After being given 4 days’ notice of a delay of 5 days with my settlement (this was a settlement date that was agreed on 6 months beforehand) and rearranging everything for the 2nd time, I sent an email to my seller (remember, this is my only contact for the sale, there is no agent to call) requesting a meeting so that we could make arrangements for an early settlement time on the allotted day. Later that day I was rung by my settlement agent to be told that my seller no longer wanted to be in direct contact with me, we were to participate in a ‘go between’ with me and my settlement agent on one side and them and their settlement agent on the other side. Apparently the idea of a direct confrontation of any kind sent them over the edge and they went all ‘restraining order’ on me. I was informed that my seller had done ‘everything’ they could do to help me and just wanted me to back off. ‘Everything’ by the way was to agree to vacate the house by settlement (a legal obligation)and cut short the cleaning efforts if necessary to do this, a real inconvenience for them I am sure.

So the last few days until my settlement were spent engaging in Chinese whispers where I had to communicate my ideas with my settlement agent, who passed it on to their settlement agent, who then talked to the seller, who would provide their settlement agent with a response which was then passed onto my settlement agent who would then ring me. A very inefficient and time consuming way to do business indeed. But who am I to argue? They could very well decide to leave seafood in the air conditioning unit or hand a spare key out to local thugs to be used after ‘such and such a date’. Really the possibilities are endless.

When taking on the responsibility of selling a house yourself it is important to remember that you are saving yourself some cash by not engaging an agent but it means that the responsibility that the agent gets paid for then falls to you. You have to communicate directly with your buyer and be willing to negotiate with them. If things get tough, then too bad, you took on the responsibility; you have to deal with it.

All in all my experience with the ‘private seller’ market was unsatisfactory and uncomfortable. I felt bullied and inconvenienced the whole way through.
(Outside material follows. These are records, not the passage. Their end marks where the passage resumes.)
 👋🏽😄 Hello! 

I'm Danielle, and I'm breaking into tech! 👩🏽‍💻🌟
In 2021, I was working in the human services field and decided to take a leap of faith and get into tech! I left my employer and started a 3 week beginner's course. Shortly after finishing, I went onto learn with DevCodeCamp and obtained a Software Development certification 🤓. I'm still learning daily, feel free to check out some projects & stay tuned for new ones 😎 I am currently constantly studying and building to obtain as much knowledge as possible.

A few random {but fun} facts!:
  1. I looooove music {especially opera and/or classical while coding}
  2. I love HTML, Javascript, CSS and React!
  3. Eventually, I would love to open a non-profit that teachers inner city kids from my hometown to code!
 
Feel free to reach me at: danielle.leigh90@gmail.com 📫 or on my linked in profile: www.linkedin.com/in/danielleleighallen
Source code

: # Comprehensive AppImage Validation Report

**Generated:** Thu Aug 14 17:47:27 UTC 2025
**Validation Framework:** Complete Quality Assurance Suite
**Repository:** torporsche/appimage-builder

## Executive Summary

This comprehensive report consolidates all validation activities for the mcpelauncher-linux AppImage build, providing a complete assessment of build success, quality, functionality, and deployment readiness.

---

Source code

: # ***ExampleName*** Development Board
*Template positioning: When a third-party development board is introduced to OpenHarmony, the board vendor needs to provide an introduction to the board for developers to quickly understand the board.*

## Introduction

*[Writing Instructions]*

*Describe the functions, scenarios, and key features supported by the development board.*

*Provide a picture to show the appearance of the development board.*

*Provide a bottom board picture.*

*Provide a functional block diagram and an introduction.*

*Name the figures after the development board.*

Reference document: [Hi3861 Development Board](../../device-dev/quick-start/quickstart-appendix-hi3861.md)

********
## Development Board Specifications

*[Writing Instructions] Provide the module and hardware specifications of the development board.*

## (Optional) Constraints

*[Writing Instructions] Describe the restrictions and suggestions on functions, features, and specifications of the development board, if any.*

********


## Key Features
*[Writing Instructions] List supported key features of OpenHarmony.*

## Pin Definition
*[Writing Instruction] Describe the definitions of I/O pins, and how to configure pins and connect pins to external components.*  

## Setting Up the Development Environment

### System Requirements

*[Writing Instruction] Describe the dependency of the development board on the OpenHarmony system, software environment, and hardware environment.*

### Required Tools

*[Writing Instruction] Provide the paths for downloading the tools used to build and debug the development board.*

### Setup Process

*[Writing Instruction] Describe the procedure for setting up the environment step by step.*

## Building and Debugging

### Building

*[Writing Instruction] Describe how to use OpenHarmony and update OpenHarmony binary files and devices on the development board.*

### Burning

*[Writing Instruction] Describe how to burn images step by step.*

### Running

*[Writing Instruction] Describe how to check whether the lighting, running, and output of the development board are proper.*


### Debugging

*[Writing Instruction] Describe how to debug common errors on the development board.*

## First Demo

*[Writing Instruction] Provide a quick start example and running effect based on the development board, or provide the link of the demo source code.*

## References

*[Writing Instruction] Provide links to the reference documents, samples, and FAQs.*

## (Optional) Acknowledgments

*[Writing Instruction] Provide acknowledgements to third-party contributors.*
In the end my living, working and moving arrangements had to be adjusted and readjusted several times and I was left in the difficult position of having nowhere to go if settlement was delayed even one more day. I felt that my seller was preoccupied with their own issues and there was no incentive for them to consider mine, after all, in the end they would still get their money, even if I had to lay out thousands extra in storage and hotel costs just to work around their time frames.

Maybe you will be lucky and find an open, genuine, concerned citizen to purchase a property from privately. If you are going to try, take my advice:

If you settlement falls near a weekend, give yourself at least 10 days wriggle room. I gave myself 6 and it wasn’t nearly enough. After a legal delay of 3 working days (5 days in total with a weekend) I was left moving in the afternoon of one day, with a cleaner and a carpet cleaner waiting to get in to house and having to hand back the keys to my rental the very next day.

It was exhausting, emotionally fraught and not at all what I was hoping for. I had put a lot of effort into my moving plan so that the transition would be as smooth as possible but that was taken away from me with barely any notice and I was left in a total shambles.

I might try to sell a house privately one day, but if you all take my advice then there will be no-one around silly enough to try to buy it!